--- Provided records Enclosed Below ---

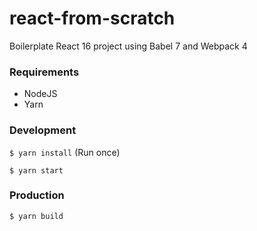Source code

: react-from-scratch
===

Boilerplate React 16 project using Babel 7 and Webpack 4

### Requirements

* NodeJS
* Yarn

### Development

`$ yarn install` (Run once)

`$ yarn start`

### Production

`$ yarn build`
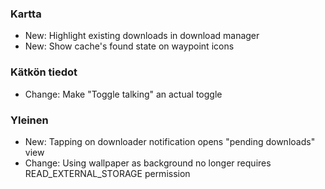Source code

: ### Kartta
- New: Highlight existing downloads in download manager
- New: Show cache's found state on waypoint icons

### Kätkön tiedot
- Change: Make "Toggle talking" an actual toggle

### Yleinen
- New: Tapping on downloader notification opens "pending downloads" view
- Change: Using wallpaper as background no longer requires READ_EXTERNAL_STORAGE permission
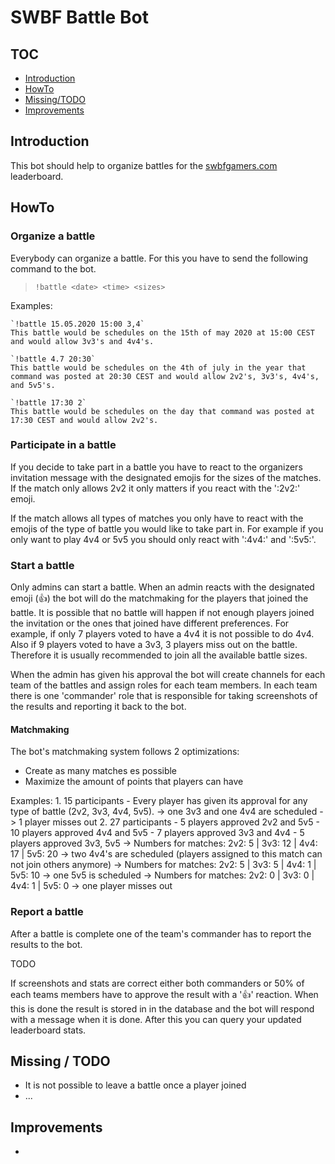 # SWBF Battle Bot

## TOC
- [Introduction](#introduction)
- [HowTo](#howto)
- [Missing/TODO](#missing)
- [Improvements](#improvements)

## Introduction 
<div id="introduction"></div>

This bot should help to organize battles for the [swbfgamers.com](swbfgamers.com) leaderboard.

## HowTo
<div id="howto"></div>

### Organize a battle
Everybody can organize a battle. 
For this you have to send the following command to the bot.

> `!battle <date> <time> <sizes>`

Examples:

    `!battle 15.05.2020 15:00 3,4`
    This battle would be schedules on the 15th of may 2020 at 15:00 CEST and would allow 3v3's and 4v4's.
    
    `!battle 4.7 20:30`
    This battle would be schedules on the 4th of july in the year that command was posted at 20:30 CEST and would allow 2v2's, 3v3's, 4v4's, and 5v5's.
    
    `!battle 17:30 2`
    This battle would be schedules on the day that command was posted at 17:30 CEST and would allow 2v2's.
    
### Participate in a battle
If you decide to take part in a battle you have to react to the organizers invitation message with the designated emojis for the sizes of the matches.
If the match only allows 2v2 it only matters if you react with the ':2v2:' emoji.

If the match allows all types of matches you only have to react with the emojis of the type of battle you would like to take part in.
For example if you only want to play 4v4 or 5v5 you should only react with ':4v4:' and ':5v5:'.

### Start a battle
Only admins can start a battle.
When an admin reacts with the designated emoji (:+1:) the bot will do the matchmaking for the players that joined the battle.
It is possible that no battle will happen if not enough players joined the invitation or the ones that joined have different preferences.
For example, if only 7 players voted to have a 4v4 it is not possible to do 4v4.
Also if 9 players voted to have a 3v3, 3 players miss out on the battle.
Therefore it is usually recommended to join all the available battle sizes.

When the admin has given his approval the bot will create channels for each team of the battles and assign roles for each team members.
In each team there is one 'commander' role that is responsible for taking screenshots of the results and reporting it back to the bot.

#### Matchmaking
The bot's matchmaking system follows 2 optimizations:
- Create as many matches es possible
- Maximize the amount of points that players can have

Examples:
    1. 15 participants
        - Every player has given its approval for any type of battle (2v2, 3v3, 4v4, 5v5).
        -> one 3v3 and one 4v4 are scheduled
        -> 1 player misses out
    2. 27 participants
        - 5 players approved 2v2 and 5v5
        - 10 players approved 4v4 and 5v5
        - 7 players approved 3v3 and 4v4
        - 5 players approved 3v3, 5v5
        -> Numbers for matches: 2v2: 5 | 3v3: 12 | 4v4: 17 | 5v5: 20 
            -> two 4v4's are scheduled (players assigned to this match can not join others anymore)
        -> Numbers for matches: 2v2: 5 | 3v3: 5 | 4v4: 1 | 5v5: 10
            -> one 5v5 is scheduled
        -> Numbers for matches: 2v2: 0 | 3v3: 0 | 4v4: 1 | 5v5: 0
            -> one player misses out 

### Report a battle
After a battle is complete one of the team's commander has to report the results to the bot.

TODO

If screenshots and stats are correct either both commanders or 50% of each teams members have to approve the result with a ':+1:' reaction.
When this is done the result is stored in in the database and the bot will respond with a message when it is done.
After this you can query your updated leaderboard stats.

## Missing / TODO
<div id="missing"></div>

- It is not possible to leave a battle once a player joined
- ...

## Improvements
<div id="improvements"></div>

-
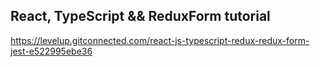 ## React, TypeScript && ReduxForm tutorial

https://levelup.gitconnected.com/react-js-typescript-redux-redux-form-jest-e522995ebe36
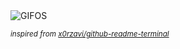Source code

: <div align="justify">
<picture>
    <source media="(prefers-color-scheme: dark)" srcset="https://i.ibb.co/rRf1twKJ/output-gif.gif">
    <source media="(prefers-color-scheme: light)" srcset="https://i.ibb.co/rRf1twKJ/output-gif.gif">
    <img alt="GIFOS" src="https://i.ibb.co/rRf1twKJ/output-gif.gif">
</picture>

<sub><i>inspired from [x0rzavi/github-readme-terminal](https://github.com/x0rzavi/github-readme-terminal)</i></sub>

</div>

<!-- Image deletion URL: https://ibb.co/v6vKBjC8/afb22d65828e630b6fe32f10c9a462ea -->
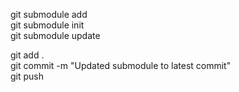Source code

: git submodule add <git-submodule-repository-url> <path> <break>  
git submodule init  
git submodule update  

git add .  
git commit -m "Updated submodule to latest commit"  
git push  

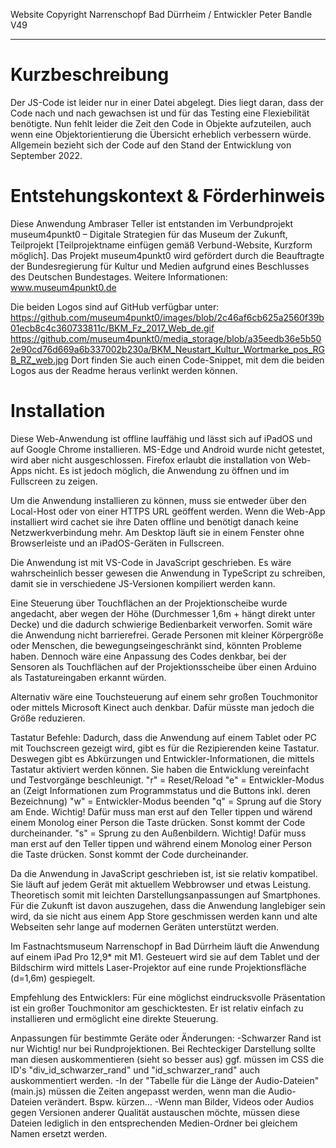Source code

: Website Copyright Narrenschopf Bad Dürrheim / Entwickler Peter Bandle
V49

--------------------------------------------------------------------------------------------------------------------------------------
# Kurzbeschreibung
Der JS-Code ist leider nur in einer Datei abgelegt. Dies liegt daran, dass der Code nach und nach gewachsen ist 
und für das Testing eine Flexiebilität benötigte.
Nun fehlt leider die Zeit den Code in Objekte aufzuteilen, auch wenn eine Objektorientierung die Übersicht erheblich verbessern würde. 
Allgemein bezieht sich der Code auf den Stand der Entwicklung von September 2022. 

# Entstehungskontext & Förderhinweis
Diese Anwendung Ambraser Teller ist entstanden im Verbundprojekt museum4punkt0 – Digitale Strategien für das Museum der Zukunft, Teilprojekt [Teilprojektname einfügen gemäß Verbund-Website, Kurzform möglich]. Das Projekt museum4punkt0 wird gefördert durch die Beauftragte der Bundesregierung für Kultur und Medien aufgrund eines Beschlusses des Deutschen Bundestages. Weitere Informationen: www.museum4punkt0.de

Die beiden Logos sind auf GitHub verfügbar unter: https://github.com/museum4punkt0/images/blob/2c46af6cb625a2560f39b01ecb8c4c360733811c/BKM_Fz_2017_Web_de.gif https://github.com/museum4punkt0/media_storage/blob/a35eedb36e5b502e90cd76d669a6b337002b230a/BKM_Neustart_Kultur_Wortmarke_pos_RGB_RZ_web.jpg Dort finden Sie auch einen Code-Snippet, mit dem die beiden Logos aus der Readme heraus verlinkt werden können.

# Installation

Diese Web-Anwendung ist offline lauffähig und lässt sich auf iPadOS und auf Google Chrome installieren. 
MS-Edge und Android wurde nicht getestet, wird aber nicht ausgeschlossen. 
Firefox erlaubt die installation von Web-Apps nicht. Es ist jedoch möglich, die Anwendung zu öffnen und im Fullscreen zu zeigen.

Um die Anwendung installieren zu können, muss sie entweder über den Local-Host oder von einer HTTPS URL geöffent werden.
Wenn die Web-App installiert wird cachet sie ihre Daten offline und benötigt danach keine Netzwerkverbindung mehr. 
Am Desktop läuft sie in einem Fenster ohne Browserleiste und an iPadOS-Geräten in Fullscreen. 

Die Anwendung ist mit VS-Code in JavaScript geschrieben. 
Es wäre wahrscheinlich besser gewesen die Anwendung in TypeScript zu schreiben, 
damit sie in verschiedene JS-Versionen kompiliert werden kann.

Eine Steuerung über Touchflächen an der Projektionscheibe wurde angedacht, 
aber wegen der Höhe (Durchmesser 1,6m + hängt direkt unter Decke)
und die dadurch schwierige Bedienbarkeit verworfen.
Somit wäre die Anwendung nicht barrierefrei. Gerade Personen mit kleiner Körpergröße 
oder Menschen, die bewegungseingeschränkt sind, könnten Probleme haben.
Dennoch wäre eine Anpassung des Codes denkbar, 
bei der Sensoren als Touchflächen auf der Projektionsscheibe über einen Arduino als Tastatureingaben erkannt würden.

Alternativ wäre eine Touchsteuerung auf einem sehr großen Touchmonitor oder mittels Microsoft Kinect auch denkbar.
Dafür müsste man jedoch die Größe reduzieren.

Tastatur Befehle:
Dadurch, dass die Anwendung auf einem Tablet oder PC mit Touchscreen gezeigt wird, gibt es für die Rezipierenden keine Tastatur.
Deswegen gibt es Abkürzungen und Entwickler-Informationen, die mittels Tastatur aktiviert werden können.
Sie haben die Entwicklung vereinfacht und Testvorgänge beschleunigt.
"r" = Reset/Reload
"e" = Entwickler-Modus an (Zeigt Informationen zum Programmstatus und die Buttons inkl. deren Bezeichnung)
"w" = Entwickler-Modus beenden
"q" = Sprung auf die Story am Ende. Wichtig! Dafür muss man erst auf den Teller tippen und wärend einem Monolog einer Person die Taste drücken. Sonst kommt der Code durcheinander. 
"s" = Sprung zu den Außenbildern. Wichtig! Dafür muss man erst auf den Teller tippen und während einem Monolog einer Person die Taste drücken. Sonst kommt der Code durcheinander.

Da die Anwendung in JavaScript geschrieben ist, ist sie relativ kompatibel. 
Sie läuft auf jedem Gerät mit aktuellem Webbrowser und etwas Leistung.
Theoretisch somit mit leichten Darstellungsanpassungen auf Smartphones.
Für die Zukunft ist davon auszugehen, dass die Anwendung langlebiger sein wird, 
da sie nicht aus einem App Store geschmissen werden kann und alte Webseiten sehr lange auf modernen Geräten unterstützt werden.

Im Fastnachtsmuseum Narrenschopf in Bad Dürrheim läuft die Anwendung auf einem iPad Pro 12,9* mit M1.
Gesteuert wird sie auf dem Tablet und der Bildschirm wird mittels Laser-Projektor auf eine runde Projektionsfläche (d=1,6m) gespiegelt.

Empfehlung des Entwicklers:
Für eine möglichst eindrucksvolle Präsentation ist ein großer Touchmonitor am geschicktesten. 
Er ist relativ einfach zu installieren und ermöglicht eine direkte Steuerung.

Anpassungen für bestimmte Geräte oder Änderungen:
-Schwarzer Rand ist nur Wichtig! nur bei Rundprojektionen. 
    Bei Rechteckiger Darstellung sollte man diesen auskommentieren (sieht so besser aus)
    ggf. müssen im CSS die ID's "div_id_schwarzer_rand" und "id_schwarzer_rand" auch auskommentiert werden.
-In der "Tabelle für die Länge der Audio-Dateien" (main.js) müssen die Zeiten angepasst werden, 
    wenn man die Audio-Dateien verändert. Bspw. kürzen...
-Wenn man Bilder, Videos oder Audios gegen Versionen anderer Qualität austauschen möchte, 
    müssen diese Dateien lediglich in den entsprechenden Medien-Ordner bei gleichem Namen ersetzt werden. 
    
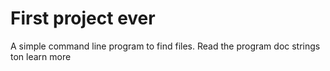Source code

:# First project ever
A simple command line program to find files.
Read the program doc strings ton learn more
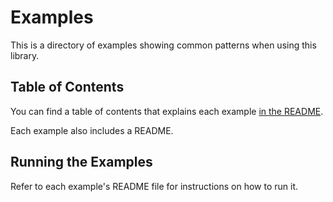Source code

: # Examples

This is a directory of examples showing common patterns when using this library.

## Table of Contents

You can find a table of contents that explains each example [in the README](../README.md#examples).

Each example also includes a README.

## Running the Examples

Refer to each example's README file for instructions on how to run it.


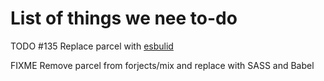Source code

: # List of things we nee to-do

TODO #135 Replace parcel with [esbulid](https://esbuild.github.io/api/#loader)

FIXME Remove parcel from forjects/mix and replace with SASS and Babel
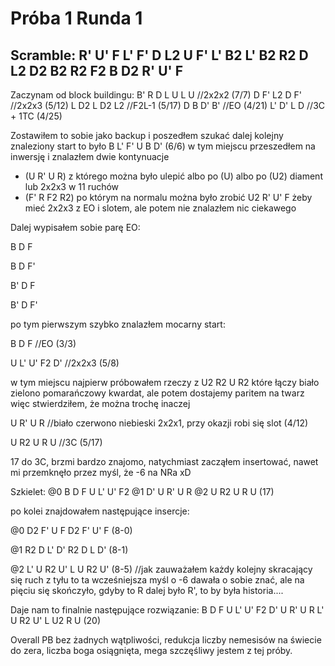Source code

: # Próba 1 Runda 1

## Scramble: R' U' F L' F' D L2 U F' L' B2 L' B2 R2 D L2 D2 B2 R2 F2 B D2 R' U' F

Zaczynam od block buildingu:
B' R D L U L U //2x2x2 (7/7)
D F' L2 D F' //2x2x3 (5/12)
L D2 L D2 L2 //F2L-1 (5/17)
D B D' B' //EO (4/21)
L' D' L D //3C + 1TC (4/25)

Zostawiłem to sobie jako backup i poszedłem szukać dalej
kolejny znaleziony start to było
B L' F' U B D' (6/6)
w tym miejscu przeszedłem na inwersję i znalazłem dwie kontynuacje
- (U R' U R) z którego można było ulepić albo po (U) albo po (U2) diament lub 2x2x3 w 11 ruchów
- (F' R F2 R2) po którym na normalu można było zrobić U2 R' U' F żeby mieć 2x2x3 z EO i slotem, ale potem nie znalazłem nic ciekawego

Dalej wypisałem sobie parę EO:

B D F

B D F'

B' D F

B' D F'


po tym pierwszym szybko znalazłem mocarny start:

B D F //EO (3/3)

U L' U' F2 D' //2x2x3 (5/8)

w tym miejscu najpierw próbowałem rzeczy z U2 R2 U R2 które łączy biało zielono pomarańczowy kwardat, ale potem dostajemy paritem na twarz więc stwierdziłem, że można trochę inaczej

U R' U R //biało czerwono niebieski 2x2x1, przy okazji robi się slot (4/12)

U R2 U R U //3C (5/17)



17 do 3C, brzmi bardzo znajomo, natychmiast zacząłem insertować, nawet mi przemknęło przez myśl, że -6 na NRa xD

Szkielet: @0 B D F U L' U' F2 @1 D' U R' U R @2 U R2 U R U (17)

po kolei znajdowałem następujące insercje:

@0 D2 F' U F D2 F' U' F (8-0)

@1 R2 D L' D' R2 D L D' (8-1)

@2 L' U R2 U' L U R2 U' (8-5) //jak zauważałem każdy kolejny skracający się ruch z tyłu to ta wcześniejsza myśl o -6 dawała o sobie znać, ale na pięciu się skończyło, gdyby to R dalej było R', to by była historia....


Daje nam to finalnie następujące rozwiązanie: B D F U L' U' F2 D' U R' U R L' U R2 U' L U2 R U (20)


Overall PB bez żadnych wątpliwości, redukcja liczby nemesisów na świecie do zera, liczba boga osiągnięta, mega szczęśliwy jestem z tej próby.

--- End of Enclosed Provided records ---

[Work instructions] Your answer should consist of the lines from the line with "und für das" to the line with "Diese Anwendung Ambraser" above, repeated exactly, both ends included.

[Result of the task]
und für das Testing eine Flexiebilität benötigte.
Nun fehlt leider die Zeit den Code in Objekte aufzuteilen, auch wenn eine Objektorientierung die Übersicht erheblich verbessern würde. 
Allgemein bezieht sich der Code auf den Stand der Entwicklung von September 2022. 

# Entstehungskontext & Förderhinweis
Diese Anwendung Ambraser Teller ist entstanden im Verbundprojekt museum4punkt0 – Digitale Strategien für das Museum der Zukunft, Teilprojekt [Teilprojektname einfügen gemäß Verbund-Website, Kurzform möglich]. Das Projekt museum4punkt0 wird gefördert durch die Beauftragte der Bundesregierung für Kultur und Medien aufgrund eines Beschlusses des Deutschen Bundestages. Weitere Informationen: www.museum4punkt0.de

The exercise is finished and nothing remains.